Webhook IP Allow-Listing
In addition to the webhook secret and signature check, Fenergo adds a second, network-level layer of protection: it only accepts webhook notifications that come from GitHub's own published IP addresses. Anything arriving from somewhere else is turned away before it ever reaches Fenergo's processing.
This is something Fenergo manages for you — there is nothing to configure on your side. This page explains what it does and why, so you know what to expect.
Why restrict by IP address
The webhook address is public, because GitHub needs to be able to reach it. To reduce the risk of unwanted traffic reaching that address, Fenergo follows GitHub's own recommendation and only allows notifications from the range of addresses GitHub uses to send webhooks. Requests from any other source are rejected immediately, without using any further processing.
This protects against things like automated scanners and probing attempts, by keeping them out at the very edge.
Two layers of protection
Automatic synchronization is protected by two independent layers that work together:
| Layer | What it checks | What it stops |
|---|---|---|
| Network | Is the request coming from one of GitHub's published addresses? | Traffic from any other source — it is rejected before reaching Fenergo. |
| Signature | Is the request correctly signed with your repository's webhook secret? | Any request that isn't genuinely from your repository. See Webhook Security. |
Neither layer on its own is enough, but together they give strong assurance that only genuine notifications from your GitHub repository are acted upon.
What this means for you
- Nothing to set up – Fenergo maintains the list of allowed GitHub addresses for you.
- Works with standard GitHub – if your webhook is configured normally in GitHub (see GitHub Setup), deliveries come from GitHub's own addresses and are allowed through.

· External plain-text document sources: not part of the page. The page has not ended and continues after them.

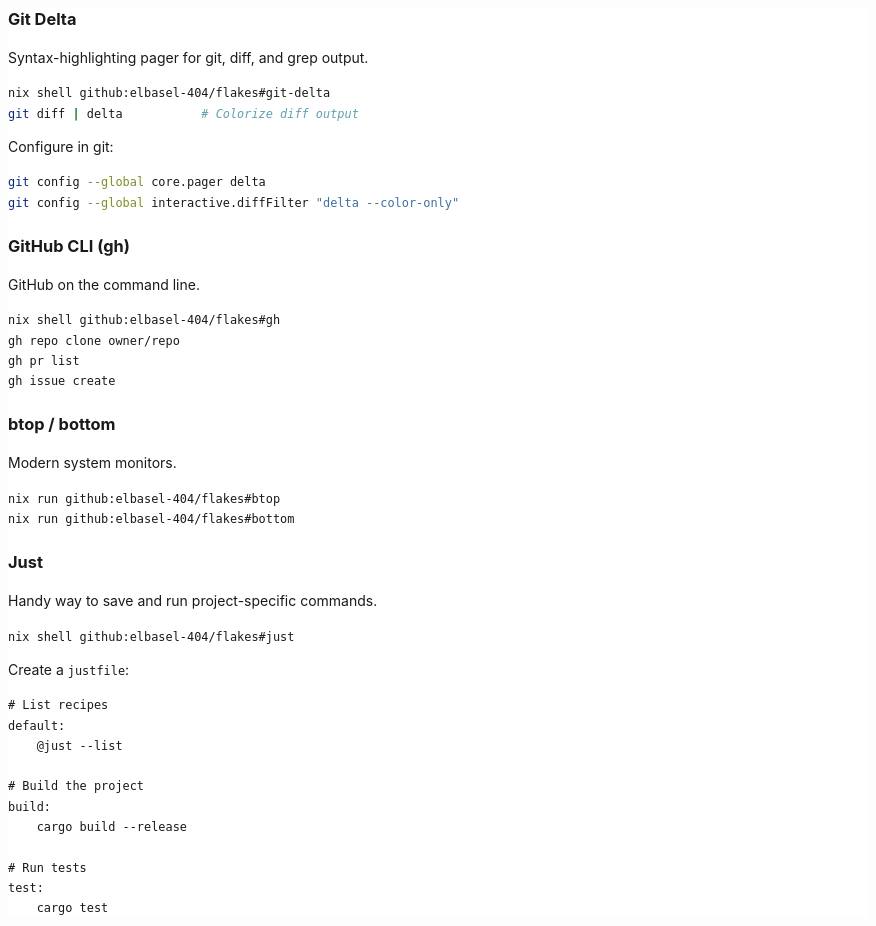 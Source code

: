 ### Git Delta

Syntax-highlighting pager for git, diff, and grep output.

```bash
nix shell github:elbasel-404/flakes#git-delta
git diff | delta           # Colorize diff output
```

Configure in git:
```bash
git config --global core.pager delta
git config --global interactive.diffFilter "delta --color-only"
```

### GitHub CLI (gh)

GitHub on the command line.

```bash
nix shell github:elbasel-404/flakes#gh
gh repo clone owner/repo
gh pr list
gh issue create
```

### btop / bottom

Modern system monitors.

```bash
nix run github:elbasel-404/flakes#btop
nix run github:elbasel-404/flakes#bottom
```

### Just

Handy way to save and run project-specific commands.

```bash
nix shell github:elbasel-404/flakes#just
```

Create a `justfile`:
```
# List recipes
default:
    @just --list

# Build the project
build:
    cargo build --release

# Run tests
test:
    cargo test
```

- Be careful with intermediaries – if you route GitHub's traffic through a proxy or relay that changes where the request appears to come from, it may be blocked. Webhooks should be delivered directly from GitHub.
Keeping the list current
GitHub occasionally changes the addresses it sends webhooks from. Fenergo keeps its allowed list aligned with GitHub's published addresses so that legitimate deliveries continue to work. You don't need to track these changes yourself.
Troubleshooting
| Symptom | Likely cause | Fix |
|---|---|---|
| GitHub reports deliveries are being refused at the network level | The notification isn't arriving from a recognised GitHub address (for example, it's being relayed through another service) | Make sure the webhook is delivered directly from GitHub, not through a proxy that changes its source. |
| Deliveries that used to work suddenly stop | GitHub may have changed its addresses | Contact Fenergo support so the allowed list can be confirmed and refreshed. |
| Notifications are accepted at the network level but still rejected | The webhook secret doesn't match | See Webhook Security and re-copy the secret from Webhook Info. |
FAQ
Does this replace the webhook secret? No. It's an additional layer. The webhook secret and signature check remains the main way Fenergo confirms a notification is genuinely from your repository.
Do I need to add GitHub's addresses anywhere? No. Fenergo manages the allowed addresses for you.
What happens to requests that aren't from GitHub? They are rejected at the network edge and never reach Fenergo's webhook processing.